Dr. T. Ombrello - UCC Biology Department




Common names:      Prayer plant, Arrowroot

Scientific  name:        Marantaceae species

Explanation of scientific name:       

Marantaceae    - The Maranta or Arrowroot family of  plants (Marantaceae) commemorates B. Maranta, a Venetian physician and botanist of the 18th century.

The Prayer Plant is one of many members of the Maranta family of plants with beautifully colored and patterned leaves. There are dozens of cultivated varieties that have long been prized as potted greenhouse and houseplants. The Prayer Plant is undoubtedly the best known because of its unusual characteristic of folding and bending its leaves upright in the evening, as if in prayer. The effect is enhanced by the color patterns of the leaves. If one uses his or her imagination, the striped leaves can resemble hands that seem to clasp and move towards the heavens.

Prayer Plants and their relatives are quite tolerant of low light conditions, since they are native to the dense forests of Central and South America. Few plants can match the Marantas for spectacular foliage under the typically poor lighting of homes and offices. In response to a demand for new types of Prayer Plants and their relatives, plant breeders have hybridized and introduced many new cultivars. Innovative propagation techniques involving micropropagation have made them readily available to the public at florists and nurseries.

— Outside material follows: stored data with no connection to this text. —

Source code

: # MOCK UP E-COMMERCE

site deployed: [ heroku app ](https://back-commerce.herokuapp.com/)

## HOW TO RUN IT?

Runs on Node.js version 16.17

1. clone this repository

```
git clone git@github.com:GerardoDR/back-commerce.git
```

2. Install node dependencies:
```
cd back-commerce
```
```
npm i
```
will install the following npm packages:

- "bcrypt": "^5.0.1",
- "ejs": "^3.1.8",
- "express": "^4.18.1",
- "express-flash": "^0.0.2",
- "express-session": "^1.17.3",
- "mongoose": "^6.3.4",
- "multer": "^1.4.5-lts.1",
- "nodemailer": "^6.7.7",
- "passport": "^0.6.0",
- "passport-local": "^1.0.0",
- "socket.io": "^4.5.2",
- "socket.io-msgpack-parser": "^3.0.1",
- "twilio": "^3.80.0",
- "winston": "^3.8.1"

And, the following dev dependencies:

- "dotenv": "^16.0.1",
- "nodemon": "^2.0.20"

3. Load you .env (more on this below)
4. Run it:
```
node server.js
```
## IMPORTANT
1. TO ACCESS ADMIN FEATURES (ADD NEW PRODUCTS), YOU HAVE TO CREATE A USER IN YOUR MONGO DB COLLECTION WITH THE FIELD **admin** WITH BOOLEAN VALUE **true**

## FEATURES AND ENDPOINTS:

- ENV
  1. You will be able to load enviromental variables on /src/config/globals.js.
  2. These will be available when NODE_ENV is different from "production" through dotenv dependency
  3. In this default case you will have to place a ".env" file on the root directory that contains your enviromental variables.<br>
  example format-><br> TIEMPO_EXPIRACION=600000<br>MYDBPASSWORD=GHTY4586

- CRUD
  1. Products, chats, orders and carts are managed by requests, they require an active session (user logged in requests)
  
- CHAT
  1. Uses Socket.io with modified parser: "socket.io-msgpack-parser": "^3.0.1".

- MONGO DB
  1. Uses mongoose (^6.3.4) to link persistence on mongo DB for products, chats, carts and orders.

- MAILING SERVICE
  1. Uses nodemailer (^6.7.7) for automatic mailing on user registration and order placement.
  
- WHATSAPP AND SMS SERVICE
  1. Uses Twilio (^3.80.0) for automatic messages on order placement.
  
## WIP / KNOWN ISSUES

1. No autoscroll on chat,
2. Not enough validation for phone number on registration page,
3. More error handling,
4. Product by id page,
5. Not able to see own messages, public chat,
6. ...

One species of the Maranta family, Maranta arundinacea, is valued as a food plant and not as an ornamental. Commonly known as Arrowroot, this large (2 to 6 feet tall) plant is grown in many tropical American locations for its underground rhizomes that yield a high quality and easily digested starch. Native peoples of tropical America believed the plant contained an antidote to poisoned arrows, and utilized it for such purposes. Early colonists came to call it Arrowroot, and it is still the common name for the entire family of plants. Today chefs use arrowroot flour in glazes and gravies; dairies use it in ice cream; dieticians recommend it for convalescing patients; and bakers put it in children’s' cookies and crackers. The United States gets most of its supply from St. Vincent, West Indies.

A Prayer Plant growing in one of Union County College's greenhouses.